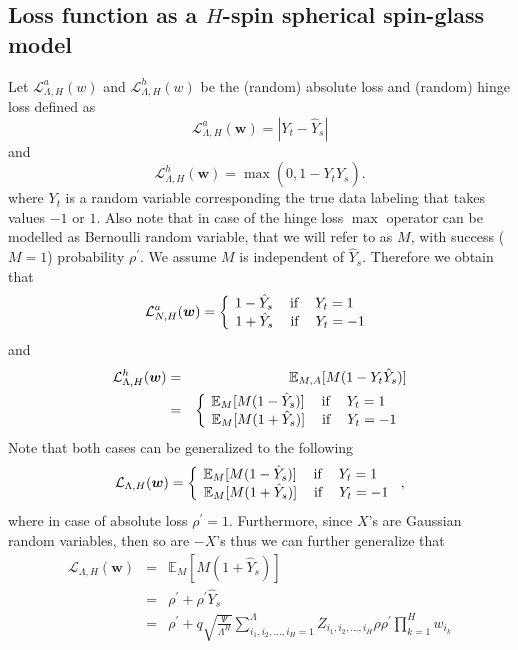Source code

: \documentclass[twoside]{article}
\begin{document}
\subsection{Loss function as a $H$-spin spherical spin-glass model}

Let $\mathcal{L}^a_{\Lambda,H}(w)$ and $\mathcal{L}^h_{\Lambda,H}(w)$ be the (random) absolute loss and (random) hinge loss defined as
\[\mathcal{L}^a_{\Lambda,H}({\bm w}) = |Y_t - \hat{Y}_s|
\]
and
\[\mathcal{L}^h_{\Lambda,H}({\bm w}) = \max(0,1-Y_t\hat{Y}_s).
\]
where $Y_t$ is a random variable corresponding the true data labeling that takes values $-1$ or $1$. Also note that in case of the hinge loss $\max$ operator can be modelled as Bernoulli random variable, that we will refer to as $M$, with success ($M = 1$) probability $\rho^{'}$. We assume $M$ is independent of $\hat{Y}_s$. Therefore we obtain that
\[\mathcal{L}^a_{N,H}({\bm w}) = \left \{
  \begin{tabular}{c}
  $\!\!\!\!\!\!1 - \hat{Y}_s$ $\:\:\:\:$if$\:\:\:\:$ $Y_t = 1$ \\
  $\!1 + \hat{Y}_s$ $\:\:\:\:$if$\:\:\:\:$ $Y_t = -1$ \\
  \end{tabular}
\right.
\]
and
\begin{eqnarray*}
\mathcal{L}^h_{\Lambda,H}({\bm w}) &=& \mathbb{E}_{M,A}[M(1-Y_t\hat{Y}_s)]\\&=& \left \{
  \begin{tabular}{c}
  $\!\!\!\!\!\!\mathbb{E}_{M}[M(1 - \hat{Y}_s)]$ $\:\:\:\:$if$\:\:\:\:$ $Y_t = 1$ \\
  $\!\mathbb{E}_{M}[M(1 + \hat{Y}_s)]$ $\:\:\:\:$if$\:\:\:\:$ $Y_t = -1$ \\
  \end{tabular}
\right.
\end{eqnarray*}
Note that both cases can be generalized to the following
\[\mathcal{L}_{\Lambda,H}({\bm w}) = \left \{
  \begin{tabular}{c}
  $\!\!\!\!\!\!\mathbb{E}_{M}[M(1 - \hat{Y}_s)]$ $\:\:\:\:$if$\:\:\:\:$ $Y_t = 1$ \\
  $\!\mathbb{E}_{M}[M(1 + \hat{Y}_s)]$ $\:\:\:\:$if$\:\:\:\:$ $Y_t = -1$ \\
  \end{tabular}
\right.,
\]
where in case of absolute loss $\rho^{'} = 1$. Furthermore, since $X$'s are Gaussian random variables, then so are $-X$'s thus we can further generalize that
\begin{eqnarray*}
\mathcal{L}_{\Lambda,H}({\bm w}) \!\!\!\!\!&=&\!\!\!\!\! \mathbb{E}_{M}[M(1 + \hat{Y}_s)]\\
&=& \!\!\!\!\!\rho^{'} + \rho^{'}\hat{Y}_s\\
&=& \!\!\!\!\!\rho^{'} + q\sqrt{\!\!\frac{\Psi}{\Lambda^H}\!\!}\sum_{i_1,i_2,\dots,i_H=1}^{\Lambda}\!\!Z_{i_1,i_2,\dots,i_H}\rho\rho^{'}\prod_{k = 1}^{H}w_{i_k}
\end{eqnarray*}
\end{document}
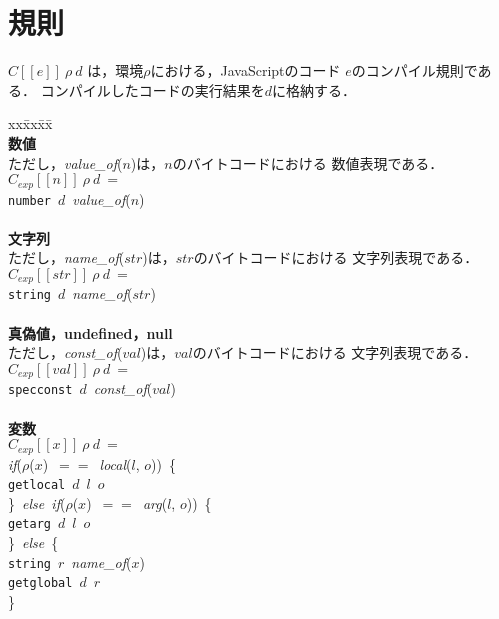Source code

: \documentclass[a4j,12pt]{jarticle}
\begin{document}
\section{規則}
$C[[e]]\ \rho\ d $ は，環境$\rho$における，JavaScriptのコード
$e$のコンパイル規則である．
コンパイルしたコードの実行結果を$d$に格納する．
\footnotesize{
\begin{tabbing}
xx\=xx\=xx\=\kill \\
\textbf{数値} \\
ただし，\textit{value\_of}($n$)は，$n$のバイトコードにおける
数値表現である．\\
\>$ C_{exp}[[n]]\ \rho\ d\ = $ \\
\>\>\texttt{number}\  $d$\  \textit{value\_of}($n$) \\
\\
\textbf{文字列} \\
ただし，\textit{name\_of}($str$)は，$str$のバイトコードにおける
文字列表現である．\\
\>$ C_{exp}[[str]]\ \rho\ d\ = $ \\
\>\>\texttt{string}\ $d$\ \textit{name\_of}($str$) \\
\\
\textbf{真偽値，undefined，null} \\
ただし，\textit{const\_of}($val$)は，$val$のバイトコードにおける
文字列表現である．\\
\>$ C_{exp}[[val]]\ \rho\ d\ =$ \\
\>\>\texttt{specconst}\ $d$\ \textit{const\_of}($val$) \\
\\

\textbf{変数} \\
\>$C_{exp}[[x]]\ \rho\ d\ =$ \\
\>\>\textit{if}($\rho$($x$)\ $==$\ \textit{local}($l$, $o$))\ \{ \\
\>\>\>\texttt{getlocal}\ $d$\ $l$\ $o$ \\
\>\>\}\ \textit{else\ if}($\rho$($x$)\ $==$\ \textit{arg}($l$, $o$))\ \{ \\
\>\>\>\texttt{getarg}\ $d$\ $l$\ $o$ \\
\>\>\}\ \textit{else}\ \{ \\
\>\>\>\texttt{string}\ $r$\ \textit{name\_of}($x$) \\
\>\>\>\texttt{getglobal}\ $d$\ $r$ \\
\>\>\} \\
\\


\end{tabbing}}
\end{document}
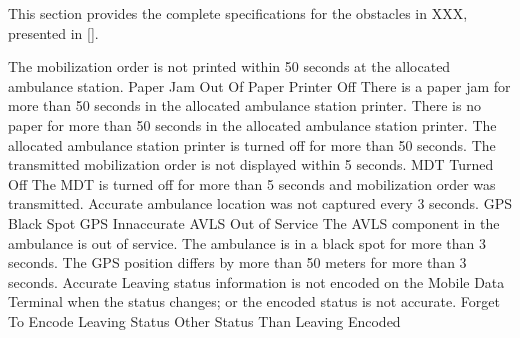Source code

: \stopsubsection

\startsubsection[title={Obstacle specifications}]

This section provides the complete specifications for the obstacles
in XXX, presented in [].

\startkaosspec
	 {The mobilization order is not printed within 50 seconds at the allocated ambulance station.}
	 {Paper Jam}
	 {Out Of Paper}
	 {Printer Off}
\stopkaosspec
\startkaosspec
	 {There is a paper jam for more than 50 seconds in the allocated ambulance station printer.}
\stopkaosspec
\startkaosspec
	 {There is no paper for more than 50 seconds in the allocated ambulance station printer.}
\stopkaosspec
\startkaosspec
	 {The allocated ambulance station printer is turned off for more than 50 seconds.}
\stopkaosspec
\startkaosspec
	 {The transmitted mobilization order is not displayed within 5 seconds.}
	 {MDT Turned Off}
\stopkaosspec
\startkaosspec
	 {The MDT is turned off for more than 5 seconds and mobilization order was transmitted.}
\stopkaosspec
\startkaosspec
	 {Accurate ambulance location was not captured every 3 seconds.}
	 {GPS Black Spot}
	 {GPS Innaccurate}
	 {AVLS Out of Service}
\stopkaosspec
\startkaosspec
	 {The AVLS component in the ambulance is out of service.}
\stopkaosspec
\startkaosspec
	 {The ambulance is in a black spot for more than 3 seconds.}
\stopkaosspec
\startkaosspec
	 {The GPS position differs by more than 50 meters for more than 3 seconds.}
\stopkaosspec
\startkaosspec
	 {Accurate Leaving status information is not encoded on the Mobile Data Terminal when the status changes; or the encoded status is not accurate.}
	 {Forget To Encode Leaving Status}
	 {Other Status Than Leaving Encoded}
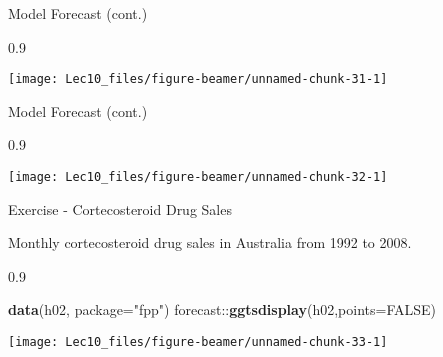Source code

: \documentclass[11pt,ignorenonframetext,]{beamer}
\newenvironment{Shaded}{}{}
\newcommand{\DataTypeTok}[1]{\textcolor[rgb]{0.56,0.13,0.00}{#1}}
\newcommand{\DecValTok}[1]{\textcolor[rgb]{0.25,0.63,0.44}{#1}}
\newcommand{\FloatTok}[1]{\textcolor[rgb]{0.25,0.63,0.44}{#1}}
\newcommand{\KeywordTok}[1]{\textcolor[rgb]{0.00,0.44,0.13}{\textbf{#1}}}
\newcommand{\NormalTok}[1]{#1}
\newcommand{\OperatorTok}[1]{\textcolor[rgb]{0.40,0.40,0.40}{#1}}
\newcommand{\OtherTok}[1]{\textcolor[rgb]{0.00,0.44,0.13}{#1}}
\newcommand{\StringTok}[1]{\textcolor[rgb]{0.25,0.44,0.63}{#1}}
\let\oldShaded\Shaded
\let\endoldShaded\endShaded
\renewenvironment{Shaded}{\footnotesize\begin{spacing}{0.9}\oldShaded}{\endoldShaded\end{spacing}}
\begin{document}
\begin{frame}[fragile]{Model Forecast (cont.)}
\protect\hypertarget{model-forecast-cont.-1}{}

\begin{Shaded}
\end{Shaded}

\begin{center}\texttt{[image: Lec10\_files/figure-beamer/unnamed-chunk-31-1]} \end{center}

\end{frame}

\begin{frame}[fragile]{Model Forecast (cont.)}
\protect\hypertarget{model-forecast-cont.-2}{}

\begin{Shaded}
\end{Shaded}

\begin{center}\texttt{[image: Lec10\_files/figure-beamer/unnamed-chunk-32-1]} \end{center}

\end{frame}

\begin{frame}[fragile]{Exercise - Cortecosteroid Drug Sales}
\protect\hypertarget{exercise---cortecosteroid-drug-sales}{}

Monthly cortecosteroid drug sales in Australia from 1992 to 2008.

\begin{Shaded}
\begin{Highlighting}[]
\KeywordTok{data}\NormalTok{(h02, }\DataTypeTok{package=}\StringTok{"fpp"}\NormalTok{)}
\NormalTok{forecast}\OperatorTok{::}\KeywordTok{ggtsdisplay}\NormalTok{(h02,}\DataTypeTok{points=}\OtherTok{FALSE}\NormalTok{)}
\end{Highlighting}
\end{Shaded}

\begin{center}\texttt{[image: Lec10\_files/figure-beamer/unnamed-chunk-33-1]} \end{center}

\end{frame}
\end{document}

##############################

**Instructions to follow:**
Only the number should be given: how many lines of the data contain the word "documentclass"?

**Expected answer:**
3